SECURITY IS SOMETIMES viewed as a function in search of a discipline. The history of private security has been one of feast or famine, rising and falling with the tides of an economic sea.

Too often the businessperson looks at security as a luxury. This luxury item is affordable in good times but is often the first to be cut in an economic downswing. Part of the reason security is vulnerable to economic circumstances lies with the profession's leaders. They fail to clearly demonstrate, by deeds and examples, the value of security and loss prevention to a corporation throughout the year.

Security professionals discuss the cost of their vital services only at budget time, when the cutting blade is sharpest. Often, security's value can be shown only in terms of process as opposed to output. This is because so much of security's nature is oriented to prevention rather than recovery.

Other industries have capitalized on the prevention role. In medical services, for example, prevention is touted as a major way to cut expenses. Medicine is a clearly recognized profession; therefore, shifts in emphasis to prevention can be rationalized to clients in that professional context.

Security managers need to assert and practice their functions in a professional manner. This will lead to acceptance of security as a profession by leadership team members, composed of top management and department heads.

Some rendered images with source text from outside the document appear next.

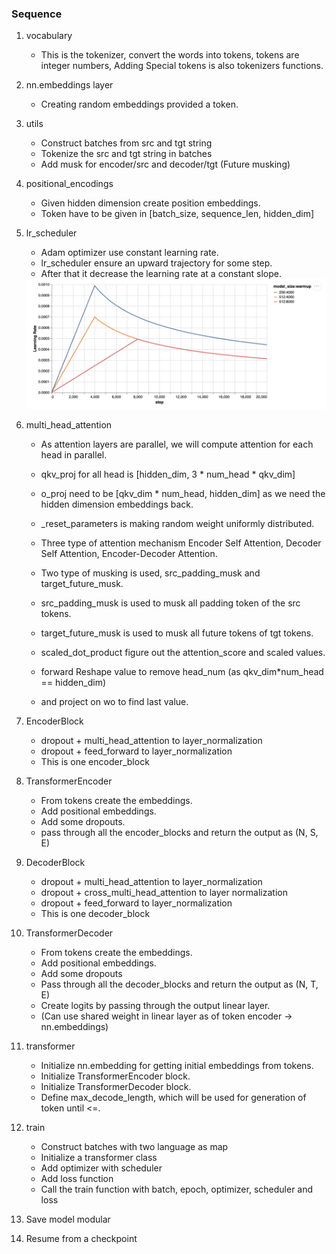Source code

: ### Sequence

1. vocabulary
    - This is the tokenizer, convert the words into tokens, 
    tokens are integer numbers, 
    Adding Special tokens is also tokenizers functions.

2. nn.embeddings layer
    - Creating random embeddings provided a token.

3. utils
    - Construct batches from src and tgt string
    - Tokenize the src and tgt string in batches
    - Add musk for encoder/src and decoder/tgt (Future musking)

4. positional_encodings
   - Given hidden dimension create position embeddings.
   - Token have to be given in [batch_size, sequence_len, hidden_dim]

5. lr_scheduler
   - Adam optimizer use constant learning rate.
   - lr_scheduler ensure an upward trajectory for some step.
   - After that it decrease the learning rate at a constant slope.
   <img src="../assets/lr_schedular.png" alt="Learning Rate Schedular">

6. multi_head_attention
   - As attention layers are parallel, we will compute attention
   for each head in parallel.
   - qkv_proj for all head is [hidden_dim, 3 * num_head * qkv_dim]
   - o_proj need to be [qkv_dim * num_head, hidden_dim] 
   as we need the hidden dimension embeddings back.
   - _reset_parameters is making random weight uniformly distributed.
   - Three type of attention mechanism Encoder Self Attention,
   Decoder Self Attention, Encoder-Decoder Attention.
   - Two type of musking is used, src_padding_musk and target_future_musk.
   - src_padding_musk is used to musk all padding token of the src tokens.
   - target_future_musk is used to musk all future tokens of tgt tokens.

   - scaled_dot_product figure out the attention_score and scaled values.
   - forward Reshape value to remove head_num (as qkv_dim*num_head == hidden_dim)
   - and project on wo to find last value.

7. EncoderBlock
   - dropout + multi_head_attention to layer_normalization
   - dropout + feed_forward to layer_normalization
   - This is one encoder_block

8. TransformerEncoder
   - From tokens create the embeddings.
   - Add positional embeddings.
   - Add some dropouts.
   - pass through all the encoder_blocks and return the output as (N, S, E)

9. DecoderBlock
   - dropout + multi_head_attention to layer_normalization
   - dropout + cross_multi_head_attention to layer normalization
   - dropout + feed_forward to layer_normalization
   - This is one decoder_block

10. TransformerDecoder
    - From tokens create the embeddings.
    - Add positional embeddings.
    - Add some dropouts
    - Pass through all the decoder_blocks and return the output as (N, T, E)
    - Create logits by passing through the output linear layer. 
    - (Can use shared weight in linear layer as of token encoder -> nn.embeddings)

11. transformer
    - Initialize nn.embedding for getting initial embeddings from tokens.
    - Initialize TransformerEncoder block. 
    - Initialize TransformerDecoder block. 
    - Define max_decode_length, which will be used for generation of token until <=.

12. train
    - Construct batches with two language as map
    - Initialize a transformer class
    - Add optimizer with scheduler
    - Add loss function
    - Call the train function with batch, epoch, optimizer, scheduler and loss

13. Save model modular

14. Resume from a checkpoint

The generally accepted test of a profession is made up of several elements, including the following:

* Specific standards and a code of ethics and conduct that govern the actions of the members of that profession.

* A body of knowledge, professional journals, and a historical perspective that act as guides for new members of the profession.

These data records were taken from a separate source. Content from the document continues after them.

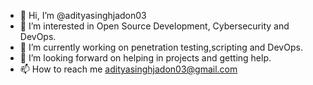 - 👋 Hi, I’m @adityasinghjadon03
- 👀 I’m interested in Open Source Development, Cybersecurity and DevOps.
- 🌱 I’m currently working on penetration testing,scripting and DevOps.
- 💞️ I’m looking forward on helping in projects and getting help.
- 📫 How to reach me adityasinghjadon03@gmail.com

<!---
adityasinghjadon03/adityasinghjadon03 is a ✨ special ✨ repository because its `README.md` (this file) appears on your GitHub profile.
You can click the Preview link to take a look at your changes.
--->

* A recognized association that provides a forum for the continuing discussion and development of the profession.

* A certification program that ensures that the members of the profession are competent to practice in the field.

* An educational discipline that prepares students in the specific functions and philosophies of that profession.

While this may seem to be quite a menu for the leaders in security, much progress has already been made. In his essay, "The Time Has Come to Acknowledge Security as a Profession," E. J. Criscuoli, Jr., CPP, executive vice president of ASIS, attests to this fact:

Security can be considered a profession because it requires "advanced training" of a "mental rather than manual" nature.

This claim is not made to suggest that all security practitioners demonstrate full professional competence; no profession could seriously make that claim. Rather, it is made to point out a fact many people seem unaware of--that security is not merely a matter of intuition or common sense; it involves a complex body of knowledge, analytical abilities, and the know-how to prescribe suitable security measures for individual circumstances as well as the effective use of an array of other managerial skills.(1)

USING THE PREVIOUS ELEMENTS as guidelines for a profession, the first point--ethics--merits further consideration.

The majority of persons in any organization are ethical and moral, with security professionals even more so on the average. However, some individuals do set different values on ethical behavior, so we need to accept the benefit of and need for ethics in the security profession.

What is considered right or wrong can be placed on a behavior continuum. The continuum ranges from prescribed or encouraged to proscribed or discouraged behavior. The balance point is not constant. It changes at different times in different societies.

These changes can be observed by examining the treatment over time of what is considered pornographic material. Not long ago, much of the material now found for sale at most bookstalls on street corners would have gotten the publisher burned at the stake.

Regarding behavior changes at different times, examine the 18th Amendment to the US Constitution, which was passed in 1919 and prohibited the sale of alcohol. Prior to 1919, alcohol could be legally sold and consumed in the United States. From 1919 until the repeal of prohibition in 1933, the sale of alcohol was illegal but consumption was legal. This created a flourishing crime industry that supplied bootleg alcohol for persons who did not agree with the law.

In the first example, the societal change occurred over a long period of time. And, for whatever reasons, society came to agree that the strict pornography laws were unnecessary, and the laws were gradually relaxed.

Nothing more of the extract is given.